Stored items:
────────────────

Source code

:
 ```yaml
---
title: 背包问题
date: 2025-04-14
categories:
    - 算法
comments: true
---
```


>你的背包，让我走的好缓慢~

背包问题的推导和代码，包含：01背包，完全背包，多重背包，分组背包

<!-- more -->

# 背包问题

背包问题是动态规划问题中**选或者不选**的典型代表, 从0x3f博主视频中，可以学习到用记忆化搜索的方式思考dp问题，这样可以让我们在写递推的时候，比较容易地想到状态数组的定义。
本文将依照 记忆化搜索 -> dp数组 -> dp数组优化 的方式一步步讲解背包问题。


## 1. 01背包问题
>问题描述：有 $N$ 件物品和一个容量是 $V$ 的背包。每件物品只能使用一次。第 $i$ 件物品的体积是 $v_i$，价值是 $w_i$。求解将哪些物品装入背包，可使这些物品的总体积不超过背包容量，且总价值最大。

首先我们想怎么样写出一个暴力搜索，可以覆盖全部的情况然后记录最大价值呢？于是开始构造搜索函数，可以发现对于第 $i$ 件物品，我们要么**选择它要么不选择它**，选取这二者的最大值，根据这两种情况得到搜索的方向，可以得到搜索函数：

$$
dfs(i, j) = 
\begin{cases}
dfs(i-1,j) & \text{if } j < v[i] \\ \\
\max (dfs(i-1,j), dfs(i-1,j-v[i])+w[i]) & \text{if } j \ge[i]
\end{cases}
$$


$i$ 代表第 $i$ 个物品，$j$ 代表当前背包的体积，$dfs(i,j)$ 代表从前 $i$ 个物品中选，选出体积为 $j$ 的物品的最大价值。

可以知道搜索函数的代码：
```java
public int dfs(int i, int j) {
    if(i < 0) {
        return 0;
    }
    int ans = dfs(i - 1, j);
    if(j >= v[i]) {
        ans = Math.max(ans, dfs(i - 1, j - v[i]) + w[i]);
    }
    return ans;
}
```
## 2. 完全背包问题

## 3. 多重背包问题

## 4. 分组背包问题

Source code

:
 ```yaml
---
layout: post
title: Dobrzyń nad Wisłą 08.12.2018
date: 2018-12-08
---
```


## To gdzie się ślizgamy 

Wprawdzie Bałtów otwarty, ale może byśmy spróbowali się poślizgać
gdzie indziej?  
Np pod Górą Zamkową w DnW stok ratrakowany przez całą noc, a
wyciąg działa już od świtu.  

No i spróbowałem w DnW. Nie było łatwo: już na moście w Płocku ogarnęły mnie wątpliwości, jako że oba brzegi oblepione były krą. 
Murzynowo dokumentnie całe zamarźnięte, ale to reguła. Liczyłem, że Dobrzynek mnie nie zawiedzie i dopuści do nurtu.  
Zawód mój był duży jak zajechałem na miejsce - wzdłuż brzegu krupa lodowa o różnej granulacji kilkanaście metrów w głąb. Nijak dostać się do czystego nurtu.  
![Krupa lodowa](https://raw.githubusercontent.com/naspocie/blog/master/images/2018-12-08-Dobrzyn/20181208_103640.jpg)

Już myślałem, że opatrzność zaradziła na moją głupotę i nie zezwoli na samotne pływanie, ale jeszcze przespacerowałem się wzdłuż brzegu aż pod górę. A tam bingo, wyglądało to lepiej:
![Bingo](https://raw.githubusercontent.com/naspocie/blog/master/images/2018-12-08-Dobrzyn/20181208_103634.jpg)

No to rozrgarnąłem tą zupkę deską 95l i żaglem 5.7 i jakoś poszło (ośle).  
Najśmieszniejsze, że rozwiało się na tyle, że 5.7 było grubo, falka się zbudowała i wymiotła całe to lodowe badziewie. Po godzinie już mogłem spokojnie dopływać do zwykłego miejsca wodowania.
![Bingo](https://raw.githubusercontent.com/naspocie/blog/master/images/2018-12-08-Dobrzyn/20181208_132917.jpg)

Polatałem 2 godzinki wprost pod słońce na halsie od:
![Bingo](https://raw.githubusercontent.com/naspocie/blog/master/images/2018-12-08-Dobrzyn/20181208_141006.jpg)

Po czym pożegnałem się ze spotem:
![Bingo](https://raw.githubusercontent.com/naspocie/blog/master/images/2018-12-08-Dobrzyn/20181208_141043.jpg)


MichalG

────────────────

→ Try it
Find each line above that contains "gdzie", and copy those lines.

→ Written answer
## To gdzie się ślizgamy 
gdzie indziej?  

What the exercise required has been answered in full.